Stored data entries:
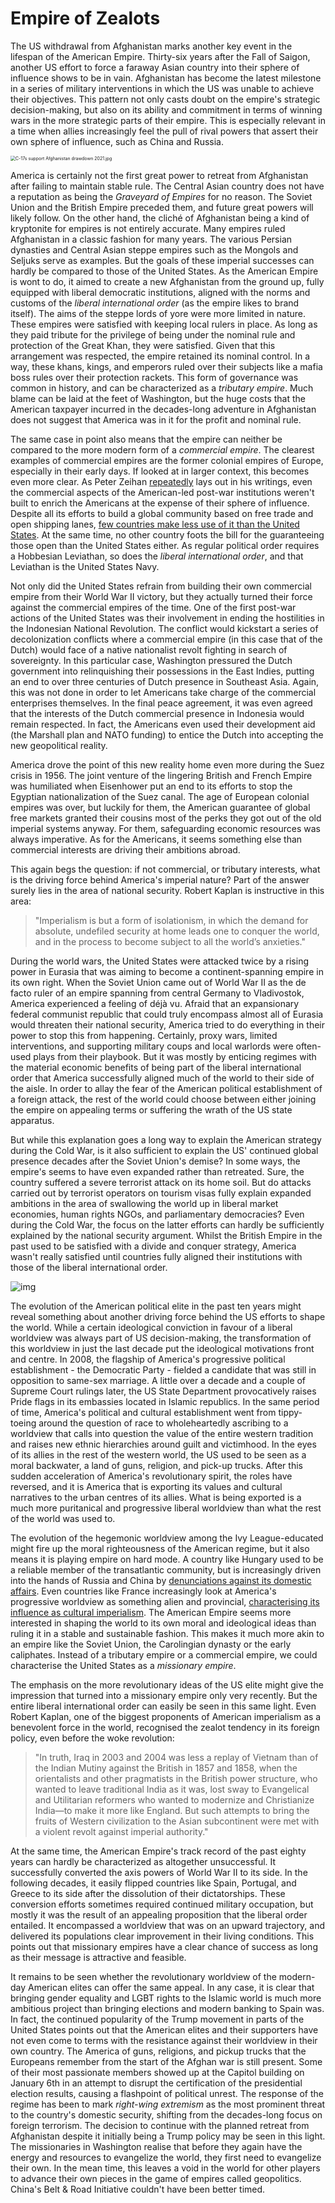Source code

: 

# Empire of Zealots

The US withdrawal from Afghanistan marks another key event in the lifespan of the American Empire. Thirty-six years after the Fall of Saigon, another US effort to force a faraway Asian country into their sphere of influence shows to be in vain. Afghanistan has become the latest milestone in a series of military interventions in which the US was unable to achieve their objectives. This pattern not only casts doubt on the empire's strategic decision-making, but also on its ability and commitment in terms of winning wars in the more strategic parts of their empire. This is especially relevant in a time when allies increasingly feel the pull of rival powers that assert their own sphere of influence, such as China and Russia.

<img src="https://upload.wikimedia.org/wikipedia/commons/thumb/e/ef/C-17s_support_Afghanistan_drawdown_2021.jpg/1280px-C-17s_support_Afghanistan_drawdown_2021.jpg" alt="C-17s support Afghanistan drawdown 2021.jpg" style="zoom: 50%;" />

America is certainly not the first great power to retreat from Afghanistan after failing to maintain stable rule. The Central Asian country does not have a reputation as being the *Graveyard of Empires* for no reason. The Soviet Union and the British Empire preceded them, and future great powers will likely follow. On the other hand, the cliché of Afghanistan being a kind of kryptonite for empires is not entirely accurate. Many empires ruled Afghanistan in a classic fashion for many years. The various Persian dynasties and Central Asian steppe empires such as the Mongols and Seljuks serve as examples. But the goals of these imperial successes can hardly be compared to those of the United States. As the American Empire is wont to do, it aimed to create a new Afghanistan from the ground up, fully equipped with liberal democratic institutions, aligned with the norms and customs of the *liberal international order* (as the empire likes to brand itself). The aims of the steppe lords of yore were more limited in nature. These empires were satisfied with keeping local rulers in place. As long as they paid tribute for the privilege of being under the nominal rule and protection of the Great Khan, they were satisfied. Given that this arrangement was respected, the empire retained its nominal control. In a way, these khans, kings, and emperors ruled over their subjects like a mafia boss rules over their protection rackets.  This form of governance was common in history, and can be characterized as a *tributary empire*.  Much blame can be laid at the feet of Washington, but the huge costs that the American taxpayer incurred in the decades-long adventure in Afghanistan does not suggest that America was in it for the profit and nominal rule.

The same case in point also means that the empire can neither be compared to the more modern form of a *commercial empire*. The clearest examples of commercial empires are the former colonial empires of Europe, especially in their early days. If looked at in larger context, this becomes even more clear. As Peter Zeihan [repeatedly](https://medium.com/@PeterZeihan/this-is-how-the-world-ends-part-i-2e66263f09cb) lays out in his writings, even the commercial aspects of the American-led post-war institutions weren't built to enrich the Americans at the expense of their sphere of influence. Despite all its efforts to build a global community based on free trade and open shipping lanes, [few countries make less use of it than the United States](https://data.worldbank.org/indicator/NE.TRD.GNFS.ZS?end=2019&locations=US-1W-NG-BR-GB-CN-JP-IN-DE-FR-IR&most_recent_value_desc=false&start=2019&view=bar). At the same time, no other country foots the bill for the guaranteeing those open than the United States either. As regular political order requires a Hobbesian Leviathan, so does the *liberal international order*, and that Leviathan is the United States Navy. 

Not only did the United States refrain from building their own commercial empire from their World War II victory, but they actually turned their force against the commercial empires of the time. One of the first post-war actions of the United States was their involvement in ending the hostilities in the Indonesian National Revolution. The conflict would kickstart a series of decolonization conflicts where a commercial empire (in this case that of the Dutch) would face of a native nationalist revolt fighting in search of sovereignty. In this particular case, Washington pressured the Dutch government into relinquishing their possessions in the East Indies, putting an end to over three centuries of Dutch presence in Southeast Asia. Again, this was not done in order to let Americans take charge of the commercial enterprises themselves. In the final peace agreement, it was even agreed that the interests of the Dutch commercial presence in Indonesia would remain respected. In fact, the Americans even used their development aid (the Marshall plan and NATO funding) to entice the Dutch into accepting the new geopolitical reality. 

America drove the point of this new reality home even more during the Suez crisis in 1956. The joint venture of the lingering British and French Empire was humiliated when Eisenhower put an end to its efforts to stop the Egyptian nationalization of the Suez canal. The age of European colonial empires was over, but luckily for them, the American guarantee of global free markets granted their cousins most of the perks they got out of the old imperial systems anyway. For them, safeguarding economic resources was always imperative. As for the Americans, it seems something else than commercial interests are driving their ambitions abroad.

This again begs the question: if not commercial, or tributary interests, what is the driving force behind America's imperial nature? Part of the answer surely lies in the area of national security. Robert Kaplan is instructive in this area:

> "Imperialism is but a form of isolationism, in which the demand for absolute, undefiled security at home leads one to conquer the world, and in the process to become subject to all the world’s anxieties."

During the world wars, the United States were attacked twice by a rising power in Eurasia that was aiming to become a continent-spanning empire in its own right. When the Soviet Union came out of World War II as the de facto ruler of an empire spanning from central Germany to Vladivostok, America experienced a feeling of déjà vu. Afraid that an expansionary federal communist republic that could truly encompass almost all of Eurasia would threaten their national security, America tried to do everything in their power to stop this from happening. Certainly, proxy wars, limited interventions, and supporting military coups and local warlords were often-used plays from their playbook. But it was mostly by enticing regimes with the material economic benefits of being part of the liberal international order that America successfully aligned much of the world to their side of the aisle. In order to allay the fear of the American political establishment of a foreign attack, the rest of the world could choose between either joining the empire on appealing terms or suffering the wrath of the US state apparatus.

But while this explanation goes a long way to explain the American strategy during the Cold War, is it also sufficient to explain the US' continued global presence decades after the Soviet Union's demise? In some ways, the empire's seems to have even expanded rather than retreated. Sure, the country suffered a severe terrorist attack on its home soil. But do attacks carried out by terrorist operators on tourism visas fully explain expanded ambitions in the area of swallowing the world up in liberal market economies, human rights NGOs, and parliamentary democracies? Even during the Cold War, the focus on the latter efforts can hardly be sufficiently explained by the national security argument. Whilst the British Empire in the past used to be satisfied with a divide and conquer strategy, America wasn't really satisfied until countries fully aligned their institutions with those of the liberal international order.

![img](https://i.imgur.com/HFLkQ6B.png)

The evolution of the American political elite in the past ten years might reveal something about another driving force behind the US efforts to shape the world. While a certain ideological conviction in favour of a liberal worldview was always part of US decision-making, the transformation of this worldview in just the last decade put the ideological motivations front and centre. In 2008, the flagship of America's progressive political establishment - the Democratic Party - fielded a candidate that was still in opposition to same-sex marriage. A little over a decade and a couple of Supreme Court rulings later, the US State Department provocatively raises Pride flags in its embassies located in Islamic republics. In the same period of time, America's political and cultural establishment went from tippy-toeing around the question of race to wholeheartedly ascribing to a worldview that calls into question the value of the entire western tradition and raises new ethnic hierarchies around guilt and victimhood. In the eyes of its allies in the rest of the western world, the US used to be seen as a moral backwater, a land of guns, religion, and pick-up trucks. After this sudden acceleration of America's revolutionary spirit, the roles have reversed, and it is America that is exporting its values and cultural narratives to the urban centres of its allies. What is being exported is a much more puritanical and progressive liberal worldview than what the rest of the world was used to.

The evolution of the hegemonic worldview among the Ivy League-educated might fire up the moral righteousness of the American regime, but it also means it is playing empire on hard mode. A country like Hungary used to be a reliable member of the transatlantic community, but is increasingly driven into the hands of Russia and China by [denunciations against its domestic affairs](https://hungarytoday.hu/orban-biden-us-hungary-relations-foreign-policy/). Even countries like France increasingly look at America's progressive worldview as something alien and provincial, [characterising its influence as cultural imperialism](https://unherd.com/2020/10/why-is-the-anglo-media-portaying-france-as-the-villain/). The American Empire seems more interested in shaping the world to its own moral and ideological ideas than ruling it in a stable and sustainable fashion. This makes it much more akin to an empire like the Soviet Union, the Carolingian dynasty or the early caliphates. Instead of a tributary empire or a commercial empire, we could characterise the United States as a *missionary empire*.

The emphasis on the more revolutionary ideas of the US elite might give the impression that turned into a missionary empire only very recently. But the entire liberal international order can easily be seen in this same light. Even Robert Kaplan, one of the biggest proponents of American imperialism as a benevolent force in the world, recognised the zealot tendency in its foreign policy, even before the woke revolution:

> "In truth, Iraq in 2003 and 2004 was less a replay of Vietnam than of the Indian Mutiny against the British in 1857 and 1858, when the orientalists and other pragmatists in the British power structure, who wanted to leave traditional India as it was, lost sway to Evangelical and Utilitarian reformers who wanted to modernize and Christianize India—to make it more like England. But such attempts to bring the fruits of Western civilization to the Asian subcontinent were met with a violent revolt against imperial authority." 

At the same time, the American Empire's track record of the past eighty years can hardly be characterized as altogether unsuccessful. It successfully converted the axis powers of World War II to its side. In the following decades, it easily flipped countries like Spain, Portugal, and Greece to its side after the dissolution of their dictatorships. These conversion efforts sometimes required continued military occupation, but mostly it was the result of an appealing proposition that the liberal order entailed. It encompassed a worldview that was on an upward trajectory, and delivered its populations clear improvement in their living conditions. This points out that missionary empires have a clear chance of success as long as their message is attractive and feasible. 

It remains to be seen whether the revolutionary worldview of the modern-day American elites can offer the same appeal. In any case, it is clear that bringing gender equality and LGBT rights to the Islamic world is much more ambitious project than bringing elections and modern banking to Spain was. In fact, the continued popularity of the Trump movement in parts of the United States points out that the American elites and their supporters have not even come to terms with the resistance against their worldview in their own country. The America of guns, religions, and pickup trucks that the Europeans remember from the start of the Afghan war is still present. Some of their most passionate members showed up at the Capitol building on January 6th in an attempt to disrupt the certification of the presidential election results, causing a flashpoint of political unrest. The response of the regime has been to mark *right-wing extremism* as the most prominent threat to the country's domestic security, shifting from the decades-long focus on foreign terrorism. The decision to continue with the planned retreat from Afghanistan despite it initially being a Trump policy may be seen in this light. The missionaries in Washington realise that before they again have the energy and resources to evangelize the world, they first need to evangelize their own. In the mean time, this leaves a void in the world for other players to advance their own pieces in the game of empires called geopolitics. China's Belt & Road Initiative couldn't have been better timed.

Goal of the exercise: Your answer should consist of copies of the lines above that include the string "Kaplan".

Solution for this exercise:
This again begs the question: if not commercial, or tributary interests, what is the driving force behind America's imperial nature? Part of the answer surely lies in the area of national security. Robert Kaplan is instructive in this area:
The emphasis on the more revolutionary ideas of the US elite might give the impression that turned into a missionary empire only very recently. But the entire liberal international order can easily be seen in this same light. Even Robert Kaplan, one of the biggest proponents of American imperialism as a benevolent force in the world, recognised the zealot tendency in its foreign policy, even before the woke revolution:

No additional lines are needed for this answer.